Healthcare information systems: data mining methods in the creation of a clinical recommender system

TLDR
The proposed system uses correlations among nursing diagnoses, outcomes and interventions to create a recommender system for constructing nursing care plans, and utilises a prefix-tree structure common in itemset mining to construct a ranked list of suggested care plan items based on previously-entered items.
Abstract
Recommender systems have been extensively studied to present items, such as movies, music and books that are likely of interest to the user. Researchers have indicated that integrated medical information systems are becoming an essential part of the modern healthcare systems. Such systems have evolved to an integrated enterprise-wide system. In particular, such systems are considered as a type of enterprise information systems or ERP system addressing healthcare industry sector needs. As part of efforts, nursing care plan recommender systems can provide clinical decision support, nursing education, clinical quality control, and serve as a complement to existing practice guidelines. We propose to use correlations among nursing diagnoses, outcomes and interventions to create a recommender system for constructing nursing care plans.
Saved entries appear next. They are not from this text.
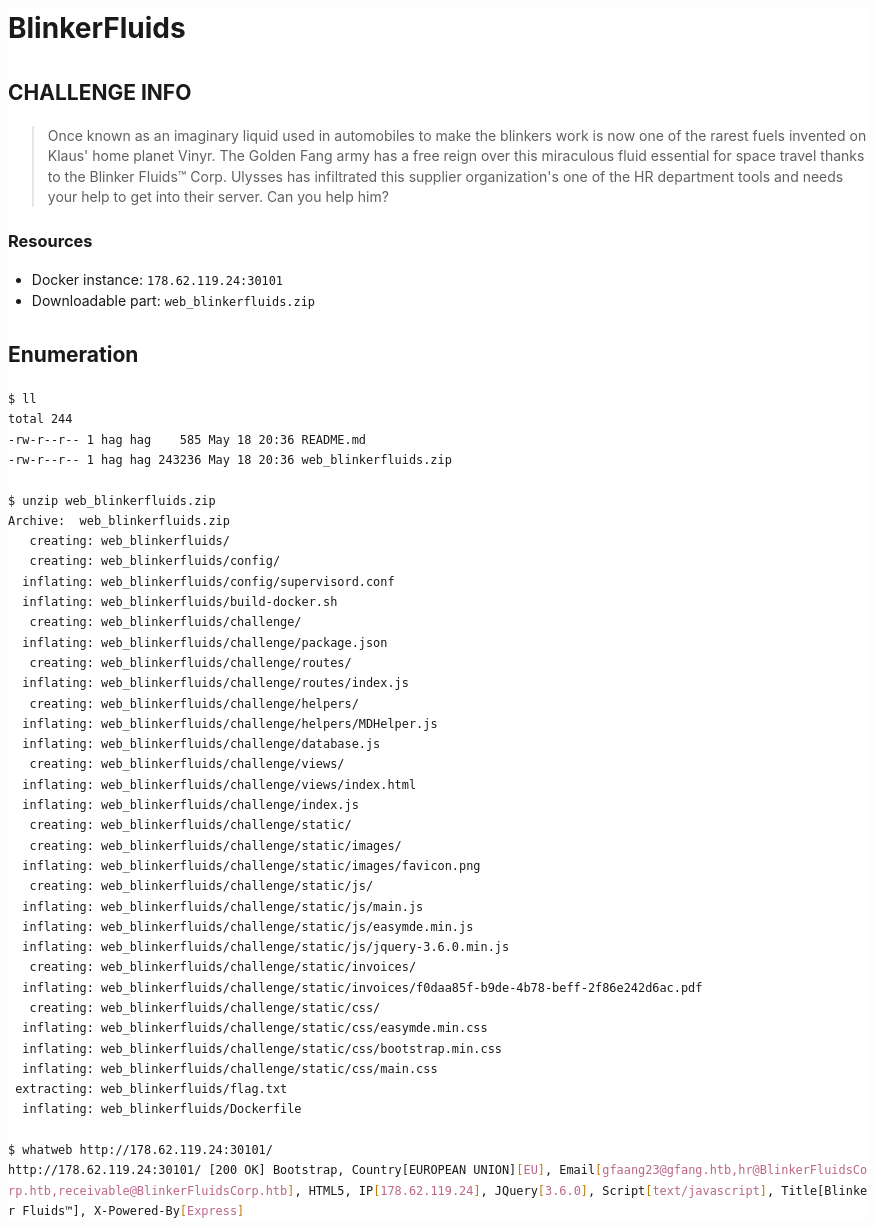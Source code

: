 # BlinkerFluids

## CHALLENGE INFO

> Once known as an imaginary liquid used in automobiles to make the blinkers work is now one of the rarest fuels invented on Klaus' home planet Vinyr. The Golden Fang army has a free reign over this miraculous fluid essential for space travel thanks to the Blinker Fluids™ Corp. Ulysses has infiltrated this supplier organization's one of the HR department tools and needs your help to get into their server. Can you help him?

### Resources

- Docker instance: `178.62.119.24:30101`
- Downloadable part: `web_blinkerfluids.zip`


## Enumeration

```bash
$ ll
total 244
-rw-r--r-- 1 hag hag    585 May 18 20:36 README.md
-rw-r--r-- 1 hag hag 243236 May 18 20:36 web_blinkerfluids.zip

$ unzip web_blinkerfluids.zip
Archive:  web_blinkerfluids.zip
   creating: web_blinkerfluids/
   creating: web_blinkerfluids/config/
  inflating: web_blinkerfluids/config/supervisord.conf
  inflating: web_blinkerfluids/build-docker.sh
   creating: web_blinkerfluids/challenge/
  inflating: web_blinkerfluids/challenge/package.json
   creating: web_blinkerfluids/challenge/routes/
  inflating: web_blinkerfluids/challenge/routes/index.js
   creating: web_blinkerfluids/challenge/helpers/
  inflating: web_blinkerfluids/challenge/helpers/MDHelper.js
  inflating: web_blinkerfluids/challenge/database.js
   creating: web_blinkerfluids/challenge/views/
  inflating: web_blinkerfluids/challenge/views/index.html
  inflating: web_blinkerfluids/challenge/index.js
   creating: web_blinkerfluids/challenge/static/
   creating: web_blinkerfluids/challenge/static/images/
  inflating: web_blinkerfluids/challenge/static/images/favicon.png
   creating: web_blinkerfluids/challenge/static/js/
  inflating: web_blinkerfluids/challenge/static/js/main.js
  inflating: web_blinkerfluids/challenge/static/js/easymde.min.js
  inflating: web_blinkerfluids/challenge/static/js/jquery-3.6.0.min.js
   creating: web_blinkerfluids/challenge/static/invoices/
  inflating: web_blinkerfluids/challenge/static/invoices/f0daa85f-b9de-4b78-beff-2f86e242d6ac.pdf
   creating: web_blinkerfluids/challenge/static/css/
  inflating: web_blinkerfluids/challenge/static/css/easymde.min.css
  inflating: web_blinkerfluids/challenge/static/css/bootstrap.min.css
  inflating: web_blinkerfluids/challenge/static/css/main.css
 extracting: web_blinkerfluids/flag.txt
  inflating: web_blinkerfluids/Dockerfile

$ whatweb http://178.62.119.24:30101/
http://178.62.119.24:30101/ [200 OK] Bootstrap, Country[EUROPEAN UNION][EU], Email[gfaang23@gfang.htb,hr@BlinkerFluidsCorp.htb,receivable@BlinkerFluidsCorp.htb], HTML5, IP[178.62.119.24], JQuery[3.6.0], Script[text/javascript], Title[Blinker Fluids™], X-Powered-By[Express]
```
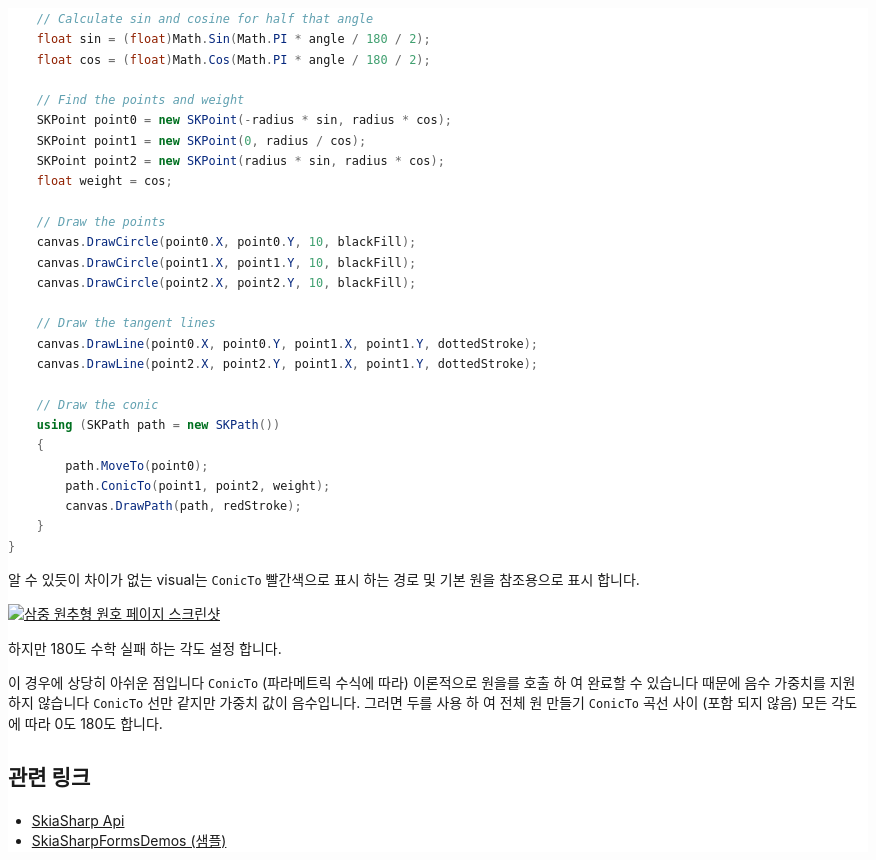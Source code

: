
 ```csharp
    // Calculate sin and cosine for half that angle
    float sin = (float)Math.Sin(Math.PI * angle / 180 / 2);
    float cos = (float)Math.Cos(Math.PI * angle / 180 / 2);

    // Find the points and weight
    SKPoint point0 = new SKPoint(-radius * sin, radius * cos);
    SKPoint point1 = new SKPoint(0, radius / cos);
    SKPoint point2 = new SKPoint(radius * sin, radius * cos);
    float weight = cos;

    // Draw the points
    canvas.DrawCircle(point0.X, point0.Y, 10, blackFill);
    canvas.DrawCircle(point1.X, point1.Y, 10, blackFill);
    canvas.DrawCircle(point2.X, point2.Y, 10, blackFill);

    // Draw the tangent lines
    canvas.DrawLine(point0.X, point0.Y, point1.X, point1.Y, dottedStroke);
    canvas.DrawLine(point2.X, point2.Y, point1.X, point1.Y, dottedStroke);

    // Draw the conic
    using (SKPath path = new SKPath())
    {
        path.MoveTo(point0);
        path.ConicTo(point1, point2, weight);
        canvas.DrawPath(path, redStroke);
    }
}
```

알 수 있듯이 차이가 없는 visual는 `ConicTo` 빨간색으로 표시 하는 경로 및 기본 원을 참조용으로 표시 합니다.

[![](beziers-images/coniccirculararc-small.png "삼중 원추형 원호 페이지 스크린샷")](beziers-images/coniccirculararc-large.png#lightbox "삼중 원추형 원호 페이지 스크린샷")

하지만 180도 수학 실패 하는 각도 설정 합니다.

이 경우에 상당히 아쉬운 점입니다 `ConicTo` (파라메트릭 수식에 따라) 이론적으로 원을를 호출 하 여 완료할 수 있습니다 때문에 음수 가중치를 지원 하지 않습니다 `ConicTo` 선만 같지만 가중치 값이 음수입니다. 그러면 두를 사용 하 여 전체 원 만들기 `ConicTo` 곡선 사이 (포함 되지 않음) 모든 각도에 따라 0도 180도 합니다.


## <a name="related-links"></a>관련 링크

- [SkiaSharp Api](https://developer.xamarin.com/api/root/SkiaSharp/)
- [SkiaSharpFormsDemos (샘플)](https://developer.xamarin.com/samples/xamarin-forms/SkiaSharpForms/Demos/)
In the current study, we used nursing diagnosis data to develop the methodology. Our system utilises a prefix-tree structure common in itemset mining to construct a ranked list of suggested care plan items based on previously-entered items. Unlike common commercial systems, our system makes sequential recommendations based on user interaction, modifying a ranked list of suggested items at each step in care plan construction. We rank items based on traditional association-rule measures such as support and confidence, as well as a novel measure that anticipates which selections might improve the quality of future rankings. Since the multi-step nature of our recommendations presents problems for traditional evaluation measures, we also present a new evaluation method based on average ranking position and use it to test the effectiveness of different recommendation strategies.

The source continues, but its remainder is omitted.